2.2. Test Procedure and Outputs

The results reported by the DOFS are studied keeping in consideration the following aspects:

• the specimen’s rebars were not exactly on the same plane due to slight deformations occurring during the welding process. As a result, the applied load, herein defined as global load, is not evenly distributed among the rebars. Automatically some of them suffer more strains than others.
• As a consequence of the point above, the bars suffering larger strains are the ones reaching first the yielding stress. In that instance, only some bars have yielded while the others have not. Later in the test, with the increase of the global load, every bar eventually reaches its yielding point.
• Bar 1 behaves differently than the other six. Indeed, notwithstanding the other rebars do not precisely behave as end-fixed beams, as seen later, their behavior gets rather close. On the other hand, Bar 1 seems to have hardly any stiffness at its extremities and, because of such, does not seem to participate to the structure’s rigidity.
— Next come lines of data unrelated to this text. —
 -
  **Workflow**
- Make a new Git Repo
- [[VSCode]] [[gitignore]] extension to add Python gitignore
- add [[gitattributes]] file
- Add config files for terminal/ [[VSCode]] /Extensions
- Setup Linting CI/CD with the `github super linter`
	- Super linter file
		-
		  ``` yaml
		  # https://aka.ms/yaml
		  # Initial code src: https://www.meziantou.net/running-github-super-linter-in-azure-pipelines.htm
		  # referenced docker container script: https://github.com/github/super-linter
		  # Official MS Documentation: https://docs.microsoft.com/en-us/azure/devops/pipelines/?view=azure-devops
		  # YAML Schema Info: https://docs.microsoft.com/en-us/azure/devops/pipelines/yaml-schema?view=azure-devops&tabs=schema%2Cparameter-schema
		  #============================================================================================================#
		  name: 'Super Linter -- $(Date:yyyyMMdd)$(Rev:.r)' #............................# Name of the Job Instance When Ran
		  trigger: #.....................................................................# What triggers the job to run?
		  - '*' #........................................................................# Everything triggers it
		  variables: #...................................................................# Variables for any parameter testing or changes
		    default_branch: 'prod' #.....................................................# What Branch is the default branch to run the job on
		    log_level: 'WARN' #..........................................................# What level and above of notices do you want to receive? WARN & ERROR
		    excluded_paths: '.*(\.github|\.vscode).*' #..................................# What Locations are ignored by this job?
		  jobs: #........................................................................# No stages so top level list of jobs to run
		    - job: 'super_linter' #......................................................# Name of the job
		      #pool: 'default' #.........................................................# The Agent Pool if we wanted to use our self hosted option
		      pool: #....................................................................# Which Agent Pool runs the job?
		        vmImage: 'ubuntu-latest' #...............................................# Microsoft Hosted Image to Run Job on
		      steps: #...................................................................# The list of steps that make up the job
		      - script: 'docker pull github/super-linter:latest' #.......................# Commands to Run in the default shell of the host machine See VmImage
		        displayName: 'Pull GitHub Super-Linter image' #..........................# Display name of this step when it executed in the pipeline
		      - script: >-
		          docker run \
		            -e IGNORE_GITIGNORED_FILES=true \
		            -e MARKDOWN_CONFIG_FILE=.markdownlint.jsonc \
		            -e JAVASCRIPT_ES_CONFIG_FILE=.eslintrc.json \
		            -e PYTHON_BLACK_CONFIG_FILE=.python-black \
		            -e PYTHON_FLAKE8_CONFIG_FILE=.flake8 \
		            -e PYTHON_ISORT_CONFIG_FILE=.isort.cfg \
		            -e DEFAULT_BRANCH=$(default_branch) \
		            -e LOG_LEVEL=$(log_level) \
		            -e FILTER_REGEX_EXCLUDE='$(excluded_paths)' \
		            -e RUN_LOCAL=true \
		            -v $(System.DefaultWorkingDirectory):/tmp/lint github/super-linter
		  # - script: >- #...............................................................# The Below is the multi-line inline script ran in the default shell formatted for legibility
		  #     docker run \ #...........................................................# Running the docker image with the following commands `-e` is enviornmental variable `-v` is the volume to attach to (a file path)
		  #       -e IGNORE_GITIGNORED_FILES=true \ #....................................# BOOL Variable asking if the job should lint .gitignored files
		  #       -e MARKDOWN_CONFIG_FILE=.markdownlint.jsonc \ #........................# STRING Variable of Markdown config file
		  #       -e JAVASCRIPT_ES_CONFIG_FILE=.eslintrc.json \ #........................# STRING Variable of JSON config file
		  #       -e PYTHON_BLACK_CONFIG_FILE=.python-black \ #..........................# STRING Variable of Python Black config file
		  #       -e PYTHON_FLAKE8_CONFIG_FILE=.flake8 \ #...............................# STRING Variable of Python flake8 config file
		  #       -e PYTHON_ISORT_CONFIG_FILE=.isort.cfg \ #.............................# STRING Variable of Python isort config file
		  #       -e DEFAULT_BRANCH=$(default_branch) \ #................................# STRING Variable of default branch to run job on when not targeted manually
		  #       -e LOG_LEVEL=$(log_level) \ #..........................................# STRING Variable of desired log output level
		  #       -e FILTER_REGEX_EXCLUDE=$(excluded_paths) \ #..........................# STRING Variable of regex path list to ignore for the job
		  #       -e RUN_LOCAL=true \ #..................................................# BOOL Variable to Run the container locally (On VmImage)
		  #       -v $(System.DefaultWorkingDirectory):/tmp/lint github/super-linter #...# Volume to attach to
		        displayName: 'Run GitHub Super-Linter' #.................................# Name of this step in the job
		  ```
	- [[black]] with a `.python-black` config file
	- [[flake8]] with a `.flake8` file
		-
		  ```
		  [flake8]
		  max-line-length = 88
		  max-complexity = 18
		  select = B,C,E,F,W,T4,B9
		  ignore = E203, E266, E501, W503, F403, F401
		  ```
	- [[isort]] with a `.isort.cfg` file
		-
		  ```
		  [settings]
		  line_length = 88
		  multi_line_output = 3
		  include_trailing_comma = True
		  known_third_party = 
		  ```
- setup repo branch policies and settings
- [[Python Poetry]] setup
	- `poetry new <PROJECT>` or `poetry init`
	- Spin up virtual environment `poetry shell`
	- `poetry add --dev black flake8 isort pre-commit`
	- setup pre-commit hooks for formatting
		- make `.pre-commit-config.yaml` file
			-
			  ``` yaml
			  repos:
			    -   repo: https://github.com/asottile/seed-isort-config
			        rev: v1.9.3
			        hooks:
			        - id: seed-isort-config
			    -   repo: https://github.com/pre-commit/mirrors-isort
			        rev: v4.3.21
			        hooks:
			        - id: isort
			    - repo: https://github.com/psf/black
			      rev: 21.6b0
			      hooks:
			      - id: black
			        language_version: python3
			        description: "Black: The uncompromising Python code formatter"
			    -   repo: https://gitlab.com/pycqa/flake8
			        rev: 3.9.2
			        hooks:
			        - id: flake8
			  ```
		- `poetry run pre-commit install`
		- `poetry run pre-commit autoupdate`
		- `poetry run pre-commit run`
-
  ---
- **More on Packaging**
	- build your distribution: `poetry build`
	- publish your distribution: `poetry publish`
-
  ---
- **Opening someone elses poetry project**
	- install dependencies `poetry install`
As mentioned above, during the test the specimen is subjected to two loading speeds and two impact loads. Initially the specimen is loaded at a speed of 0.35 kN/min. At 880 s an impact load of 0.1 kN is applied followed by a 60 s hold. At its conclusion, the specimen is again loaded at 0.35 kN/min until, at 1835 s, a second impact load (1.0 kN) is applied. As before, a 60 s hold follows, at the end of which the specimen is loaded at a quicker speed of 1.12 kN/min until the specimen’s plasticity is reached. The load-displacement curve, as obtained by the INSTRON hydraulic actuator, is presented in Figure 3.
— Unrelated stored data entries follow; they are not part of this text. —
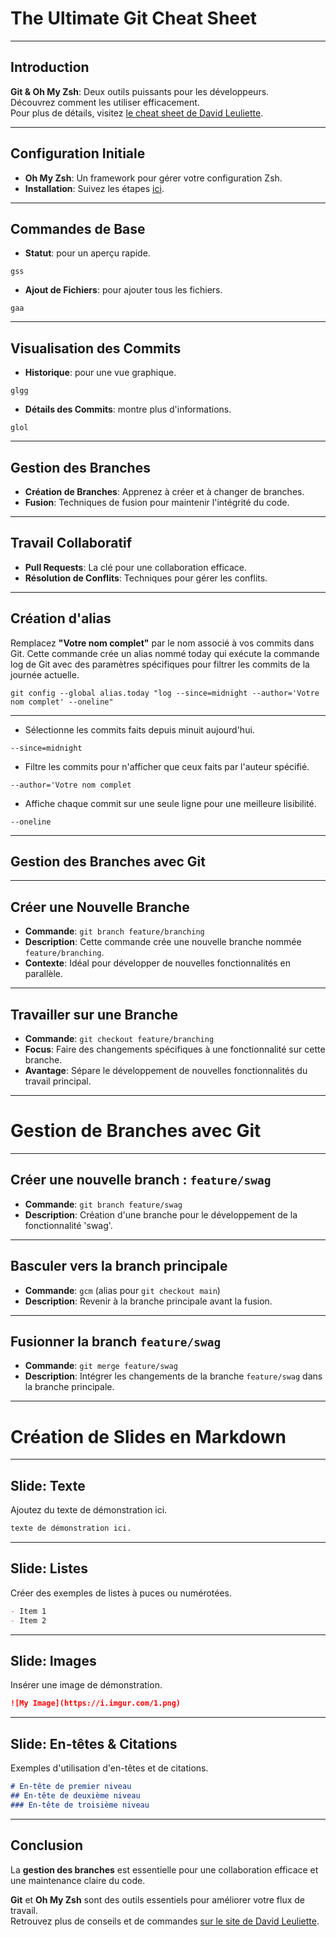 <!-- slides.md -->

# The Ultimate Git Cheat Sheet

---

## Introduction
**Git & Oh My Zsh**: Deux outils puissants pour les développeurs.  
Découvrez comment les utiliser efficacement.  
Pour plus de détails, visitez [le cheat sheet de David Leuliette](https://davidl.fr/blog/git-cheatsheet).

---

## Configuration Initiale
- **Oh My Zsh**: Un framework pour gérer votre configuration Zsh.
- **Installation**: Suivez les étapes [ici](https://davidl.fr/blog/git-cheatsheet#section-1).

---

## Commandes de Base
- **Statut**: pour un aperçu rapide.

```
gss
```

- **Ajout de Fichiers**: pour ajouter tous les fichiers.

```
gaa
```

---

## Visualisation des Commits
- **Historique**: pour une vue graphique.

```
glgg
```

- **Détails des Commits**: montre plus d'informations.

```
glol
```

---

## Gestion des Branches
- **Création de Branches**: Apprenez à créer et à changer de branches.
- **Fusion**: Techniques de fusion pour maintenir l'intégrité du code.

---

## Travail Collaboratif
- **Pull Requests**: La clé pour une collaboration efficace.
- **Résolution de Conflits**: Techniques pour gérer les conflits.

---

## Création d'alias

Remplacez **"Votre nom complet"** par le nom associé à vos commits dans Git.
Cette commande crée un alias nommé today qui exécute la commande log de Git avec des paramètres spécifiques pour filtrer les commits de la journée actuelle.

```
git config --global alias.today "log --since=midnight --author='Votre nom complet' --oneline"
```

---

- Sélectionne les commits faits depuis minuit aujourd'hui.
```
--since=midnight
```

- Filtre les commits pour n'afficher que ceux faits par l'auteur spécifié.

```
--author='Votre nom complet
```

- Affiche chaque commit sur une seule ligne pour une meilleure lisibilité.

```
--oneline
```

---

## Gestion des Branches avec Git

---

## Créer une Nouvelle Branche
- **Commande**: `git branch feature/branching`
- **Description**: Cette commande crée une nouvelle branche nommée `feature/branching`.
- **Contexte**: Idéal pour développer de nouvelles fonctionnalités en parallèle.

---

## Travailler sur une Branche
- **Commande**: `git checkout feature/branching`
- **Focus**: Faire des changements spécifiques à une fonctionnalité sur cette branche.
- **Avantage**: Sépare le développement de nouvelles fonctionnalités du travail principal.

---

# Gestion de Branches avec Git

---

## Créer une nouvelle branch : `feature/swag`
- **Commande**: `git branch feature/swag`
- **Description**: Création d'une branche pour le développement de la fonctionnalité 'swag'.

---

## Basculer vers la branch principale
- **Commande**: `gcm` (alias pour `git checkout main`)
- **Description**: Revenir à la branche principale avant la fusion.

---

## Fusionner la branch `feature/swag`
- **Commande**: `git merge feature/swag`
- **Description**: Intégrer les changements de la branche `feature/swag` dans la branche principale.

---

# Création de Slides en Markdown

---

## Slide: Texte

Ajoutez du texte de démonstration ici.

```markdown
texte de démonstration ici.
```

---

## Slide: Listes

Créer des exemples de listes à puces ou numérotées.

```markdown
- Item 1
- Item 2
```

---

## Slide: Images

Insérer une image de démonstration.

```markdown
![My Image](https://i.imgur.com/1.png)
```

---

## Slide: En-têtes & Citations
Exemples d'utilisation d'en-têtes et de citations.

```markdown
# En-tête de premier niveau
## En-tête de deuxième niveau
### En-tête de troisième niveau
```

---

## Conclusion

La **gestion des branches** est essentielle pour une collaboration efficace et une maintenance claire du code.

**Git** et **Oh My Zsh** sont des outils essentiels pour améliorer votre flux de travail.  
Retrouvez plus de conseils et de commandes [sur le site de David Leuliette](https://davidl.fr/blog/git-cheatsheet).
With this in mind, the DOFS global strain diagram is represented in Figure 4 for three increasing load levels. The graph represents the strain distribution along the whole 5.21 m long fiber at specific instances and specific global load values. Each of the graphs’ six visible tensile peaks represents the strains in each of the six bars that are DOFS-instrumented. As example, in the strain profile extracted at 2989 s, corresponding to a global load of 28.18 kN, it can be stated that the mid-span of Bar 1 is characterized by a strain state of 3165 με. On both sides of each tensile peak are compressive measurements that do not represent the entirety of the compressive portion of the bars’ strain state as the DOFS is not glued all the way to the supports. Finally, the strain-less horizontal segments between the compressive segments are the above-mentioned sectors of the DOFS that act as bridges between the segments bonded to the bars. The uneven distribution of the global load among the seven bars is clear when comparing the maximum strain suffered by each. Finally, if to consider the strain profile at 3889 s, at an applied global load of 43.82 kN, some SRAs are visible (mid-span of Bar 2 and Bar 3) making the readings impossible in those areas.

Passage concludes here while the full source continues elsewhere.